Oxley’s system is partly inspired by popular algorithms like those featured in the movie Moneyball. These systems changed the shape of professional baseball by bringing statistics and big data into scouting. “Now we’re doing it, too,” Oxley says. Here are the four components to Oxley’s “secret algorithm” for investors who are deciding which companies to invest in:
We look at (and score) what you read. Be it off websites, apps, PDFs, magazines or books. So, if you’re reading something like Technology Ventures and tweeting bits of wisdom from a helpful entrepreneur’s guide, Oxley’s firm is going to notice and your chances for funding will jump.
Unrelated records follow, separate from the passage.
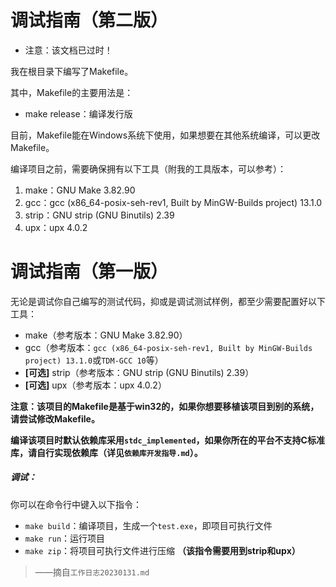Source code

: # 调试指南（第二版）

* 注意：该文档已过时！

我在根目录下编写了Makefile。

其中，Makefile的主要用法是：
* make release：编译发行版

目前，Makefile能在Windows系统下使用，如果想要在其他系统编译，可以更改Makefile。

编译项目之前，需要确保拥有以下工具（附我的工具版本，可以参考）：

1. make：GNU Make 3.82.90
2. gcc：gcc (x86_64-posix-seh-rev1, Built by MinGW-Builds project) 13.1.0
3. strip：GNU strip (GNU Binutils) 2.39
4. upx：upx 4.0.2

# 调试指南（第一版）


无论是调试你自己编写的测试代码，抑或是调试测试样例，都至少需要配置好以下工具：

* make（参考版本：GNU Make 3.82.90）
* gcc（参考版本：``gcc (x86_64-posix-seh-rev1, Built by MinGW-Builds project) 13.1.0``或``TDM-GCC 10``等）
* **[可选]** strip（参考版本：GNU strip (GNU Binutils) 2.39）
* **[可选]** upx（参考版本：upx 4.0.2）

**注意：该项目的Makefile是基于win32的，如果你想要移植该项目到别的系统，请尝试修改Makefile。**

**编译该项目时默认依赖库采用``stdc_implemented``，如果你所在的平台不支持C标准库，请自行实现依赖库（详见``依赖库开发指导.md``）。**

##### 调试：

你可以在命令行中键入以下指令：

* ``make build``：编译项目，生成一个``test.exe``，即项目可执行文件
* ``make run``：运行项目
* ``make zip``：将项目可执行文件进行压缩 **（该指令需要用到strip和upx）**

> ——摘自``工作日志20230131.md``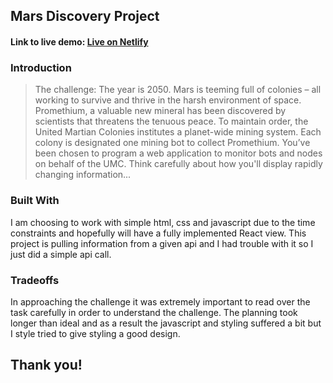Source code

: ## Mars Discovery Project

#### Link to live demo: [Live on Netlify](https://tender-visvesvaraya-4324e1.netlify.com)

### Introduction

> The challenge: The year is 2050. Mars is teeming full of colonies – all working to survive and thrive in the harsh environment of space. Promethium, a valuable new mineral has been discovered by scientists that threatens the tenuous peace. To maintain order, the United Martian Colonies institutes a planet-wide mining system. Each colony is designated one mining bot to collect Promethium. You’ve been chosen to program a web application to monitor bots and nodes on behalf of the UMC. Think carefully about how you'll display rapidly changing information...

### Built With

I am choosing to work with simple html, css and javascript due to the time constraints and hopefully will have a fully implemented React view. This project is pulling information from a given api and I had trouble with it so I just did a simple api call.

### Tradeoffs

In approaching the challenge it was extremely important to read over the task carefully in order to understand the challenge. The planning took longer than ideal and as a result the javascript and styling suffered a bit but I style tried to give styling a good design.

## Thank you!
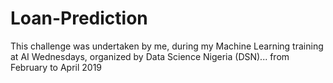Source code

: # Loan-Prediction

This challenge was undertaken by me, during my Machine Learning training at AI Wednesdays, organized by Data Science Nigeria (DSN)... from February to April 2019
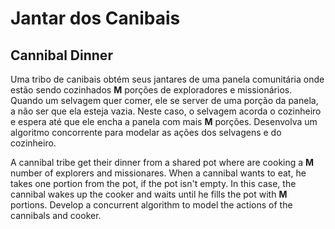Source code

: Jantar dos Canibais
======

Cannibal Dinner
--------------


Uma tribo de canibais obtém seus jantares de uma panela comunitária onde estão sendo cozinhados **M** porções de exploradores e missionários. Quando um selvagem quer comer, ele se server de uma porção da panela, a não ser que ela esteja vazia. Neste caso, o selvagem acorda o cozinheiro e espera até que ele encha a panela com mais **M** porções. Desenvolva um algoritmo concorrente para modelar as ações dos selvagens e do cozinheiro.


A cannibal tribe get their dinner from a shared pot where are cooking a **M** number of explorers and missionares. When a cannibal wants to eat, he takes one portion from the  pot, if the pot isn't empty. In this case, the cannibal wakes up the cooker and waits until he fills the pot with **M** portions. Develop a concurrent algorithm to model the actions of the cannibals and cooker.
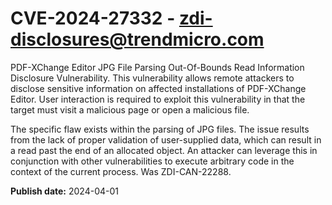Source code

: # CVE-2024-27332 - zdi-disclosures@trendmicro.com

PDF-XChange Editor JPG File Parsing Out-Of-Bounds Read Information Disclosure Vulnerability. This vulnerability allows remote attackers to disclose sensitive information on affected installations of PDF-XChange Editor. User interaction is required to exploit this vulnerability in that the target must visit a malicious page or open a malicious file.

The specific flaw exists within the parsing of JPG files. The issue results from the lack of proper validation of user-supplied data, which can result in a read past the end of an allocated object. An attacker can leverage this in conjunction with other vulnerabilities to execute arbitrary code in the context of the current process. Was ZDI-CAN-22288.

**Publish date:** 2024-04-01
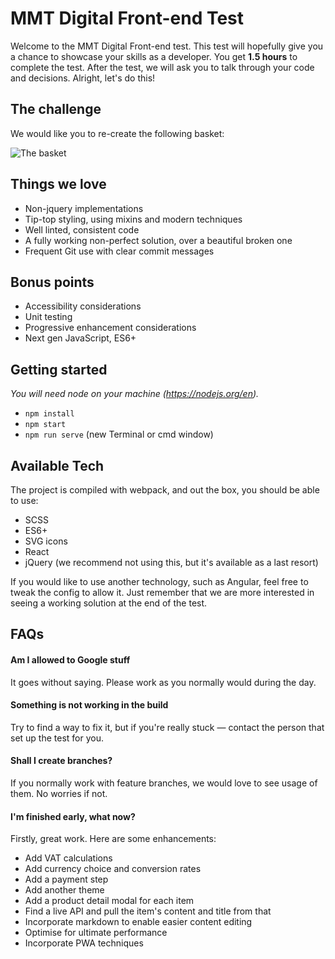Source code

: # MMT Digital Front-end Test

Welcome to the MMT Digital Front-end test. This test will hopefully give you a chance to showcase your skills as a developer. You get **1.5 hours** to complete the test. After the test, we will ask you to talk through your code and decisions. Alright, let's do this!

## The challenge

We would like you to re-create the following basket:

![The basket](https://slack-imgs.com/?c=1&url=https%3A%2F%2Fcdn.dribbble.com%2Fusers%2F42384%2Fscreenshots%2F668649%2Fattachments%2F59014%2Fcart_update_large.png)

## Things we love

* Non-jquery implementations
* Tip-top styling, using mixins and modern techniques
* Well linted, consistent code
* A fully working non-perfect solution, over a beautiful broken one
* Frequent Git use with clear commit messages

## Bonus points

* Accessibility considerations
* Unit testing
* Progressive enhancement considerations
* Next gen JavaScript, ES6+

## Getting started

*You will need node on your machine (https://nodejs.org/en).*

* `npm install`
* `npm start`
* `npm run serve` (new Terminal or cmd window)

## Available Tech

The project is compiled with webpack, and out the box, you should be able to use:

* SCSS
* ES6+
* SVG icons
* React
* jQuery (we recommend not using this, but it's available as a last resort)

If you would like to use another technology, such as Angular, feel free to tweak the config to allow it. Just remember that we are more interested in seeing a working solution at the end of the test.

## FAQs

#### Am I allowed to Google stuff
It goes without saying. Please work as you normally would during the day.


#### Something is not working in the build
Try to find a way to fix it, but if you're really stuck — contact the person that set up the test for you.


#### Shall I create branches?
If you normally work with feature branches, we would love to see usage of them. No worries if not.


#### I'm finished early, what now?

Firstly, great work. Here are some enhancements:

* Add VAT calculations
* Add currency choice and conversion rates
* Add a payment step
* Add another theme
* Add a product detail modal for each item
* Find a live API and pull the item's content and title from that
* Incorporate markdown to enable easier content editing
* Optimise for ultimate performance
* Incorporate PWA techniques
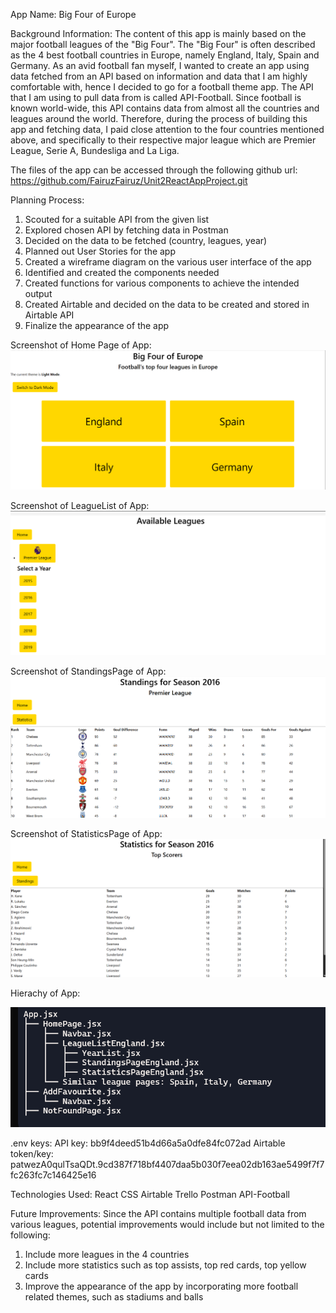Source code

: App Name: Big Four of Europe

Background Information: The content of this app is mainly based on the major football leagues of the "Big Four". The "Big Four" is often described as the 4 best football countries in Europe, namely England, Italy, Spain and Germany. As an avid football fan myself, I wanted to create an app using data fetched from an API based on information and data that I am highly comfortable with, hence I decided to go for a football theme app. The API that I am using to pull data from is called API-Football. Since football is known world-wide, this API contains data from almost all the countries and leagues around the world. Therefore, during the process of building this app and fetching data, I paid close attention to the four countries mentioned above, and specifically to their respective major league which are Premier League, Serie A, Bundesliga and La Liga.

The files of the app can be accessed through the following github url:
https://github.com/FairuzFairuz/Unit2ReactAppProject.git

Planning Process:

1. Scouted for a suitable API from the given list
2. Explored chosen API by fetching data in Postman
3. Decided on the data to be fetched (country, leagues, year)
4. Planned out User Stories for the app
5. Created a wireframe diagram on the various user interface of the app
6. Identified and created the components needed
7. Created functions for various components to achieve the intended output
8. Created Airtable and decided on the data to be created and stored in Airtable API
9. Finalize the appearance of the app

Screenshot of Home Page of App:
![alt text](image.png)

Screenshot of LeagueList of App:
![alt text](image-1.png)

Screenshot of StandingsPage of App:
![alt text](image-2.png)

Screenshot of StatisticsPage of App:
![alt text](image-3.png)

Hierachy of App:

![alt text](image-4.png)

.env keys:
API key: bb9f4deed51b4d66a5a0dfe84fc072ad
Airtable token/key: patwezA0qulTsaQDt.9cd387f718bf4407daa5b030f7eea02db163ae5499f7f7fc263fc7c146425e16

Technologies Used:
React
CSS
Airtable
Trello
Postman
API-Football

Future Improvements:
Since the API contains multiple football data from various leagues, potential improvements would include but not limited to the following:

1. Include more leagues in the 4 countries
2. Include more statistics such as top assists, top red cards, top yellow cards
3. Improve the appearance of the app by incorporating more football related themes, such as stadiums and balls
Conversely, your score will plummet if you’re reading about fantasy football and tweeting about the latest celebrity gossip.
Age of cell phone number and time of first daily phone call. Oxley uses these stats to determine a number of things about an entrepreneur: his or her relative stability, how old he or she is, and other important info. “At the end of the day,” writes Oxley, “we’re looking for entrepreneurs who are young, stable, middle class, and who have the support of family and friends.” And the age of the cellphone number tells all. Also revealing, he says, is an early morning start to phone activity. If the first phone call doesn’t appear until 11:00 am or noon, it may indicate a less than driven start-up exec.
How Othman Laraki are they? In other words, how close are they to the ideal entrepreneur? Sold anything big to Twitter? Degree from Stanford, MIT, or both? Street smarts to boot? Oxley looks for people “who question status quo, tip-toe the fine line, but still firmly understand rules and existing hierarchies.”
Stanford University founder team formula. Our algorithm does not say ‘Just Stanford,’” Oxley writes. But his VC firm also acknowledges that in every fund’s portfolio, the most successful companies have two or three founders from Stanford. To Oxley, start-ups that have “two or three founders from a good school” and at least one from a less typical school are most eligible for funding.